“Ho sempre lavorato meglio nella solitudine e secondo le mie sole impressioni”
(Claude Monet
)

La coloratissima mostra immersiva dedicata alla vita e alle opere del padre dell’impressionismo ripercorre l’itinerario di Claude Monet attraverso i suoi numerosi viaggi. I dipinti a Rouen, Bordighera in Italia, Antibes, Belle-Île-en-Mer, Oslo e a Venezia, raccontano le peregrinazioni di Monet.
Filo conduttore della mostra è il suo lavoro unico con la luce. Quella luce in cui sono immersi i suoi famosi “Papaveri”. Quella luce che lo ossessiona, al punto da dipingere la Cattedrale di Rouen in circa 40 quadri, rappresentando l’edificio da diverse angolazioni, ma soprattutto in differenti momenti della giornata. Così come il Parlamento di Londra, oggetto di una serie, e la Stazione di Saint-Lazare.
Nel 1883 Monet si trasferì a Giverny. Vero luogo di vita e di incontri. In questo luogo magico trascorse i suoi ultimi 43 anni di vita. Trasforma instancabilmente il suo giardino in un paradiso floreale. Il giardino di Giverny è un mondo a parte, il suo. L’obiettivo è che la casa si uniformi con la natura. Dunque, rose rampicanti, viti selvatiche e altra vegetazione crescono sulla facciata di questa casa colonica ricca di fascino. Monet dipinse all’aperto il più possibile.
Lo studio e le ricerche sono fatti nell’atelier per la maggior parte del tempo. L’affascinante stagno delle Ninfee e il ponte che lo attraversa permettono al pittore di variare continuamente il suo punto di vista sui riflessi della luce, le diverse ore del giorno infatti, naturalmente, cambiano l’effetto dell’acqua, le ombre o semplicemente ciò che emana la natura.
La ricerca costante di una buona angolazione, la trascrizione dell’effimero, il sentimento verso la natura ci permettono di capire che il vero capolavoro della sua vita è stato il continuo miglioramento del suo giardino.
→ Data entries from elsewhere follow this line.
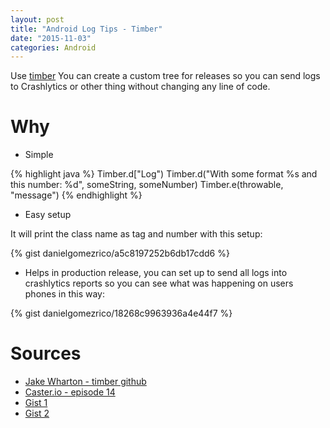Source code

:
 ```yaml
---
layout: post
title: "Android Log Tips - Timber"
date: "2015-11-03"
categories: Android
---
```


Use [timber](https://github.com/JakeWharton/timber) You can create a custom tree for releases so you can send logs to Crashlytics or other thing without changing any line of code.

# Why

- Simple

{% highlight java %}
Timber.d["Log")
Timber.d("With some format %s and this number: %d", someString, someNumber)
Timber.e(throwable, "message")
{% endhighlight %}

- Easy setup

It will print the class name as tag and number with this setup:

{% gist danielgomezrico/a5c8197252b6db17cdd6 %}

- Helps in production release, you can set up to send all logs into crashlytics reports so you can see what was happening on users phones in this way:

{% gist danielgomezrico/18268c9963936a4e44f7 %}

# Sources

- [Jake Wharton - timber github](https://github.com/JakeWharton/timber)
- [Caster.io - episode 14](https://caster.io/episodes/episode-14-logging-with-timber/)
- [Gist 1](https://gist.github.com/danielgomezrico/a5c8197252b6db17cdd6)
- [Gist 2](https://gist.github.com/danielgomezrico/18268c9963936a4e44f7)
Alla fine della vita Monet soffre di cataratta e non distingue molto i colori, il suo dramma è quello di non godere di quei fiori e colori della magnifica proprietà. Questo spiega anche perché i suoi dipinti diventeranno un po’ più sfocati.
Il Giardino dei fiori, il giardino di Giverny, una proprietà acquistata nel maggio 1883 dal pittore e trasformata in un magnifico e rigoglioso giardino, fu anche fonte di un’ispirazione simile e alimentò il suo fascino per la luce del giorno. I suoi tanti dipinti di ponti, come quello cosiddetto giapponese del famoso ‘Lo stagno delle ninfee’, armonia verde, lo possono attestare. Questa magnifica proprietà è ricostruita nella mostra, attraverso i suoi ponti, sui quali i visitatori possono fotografarsi.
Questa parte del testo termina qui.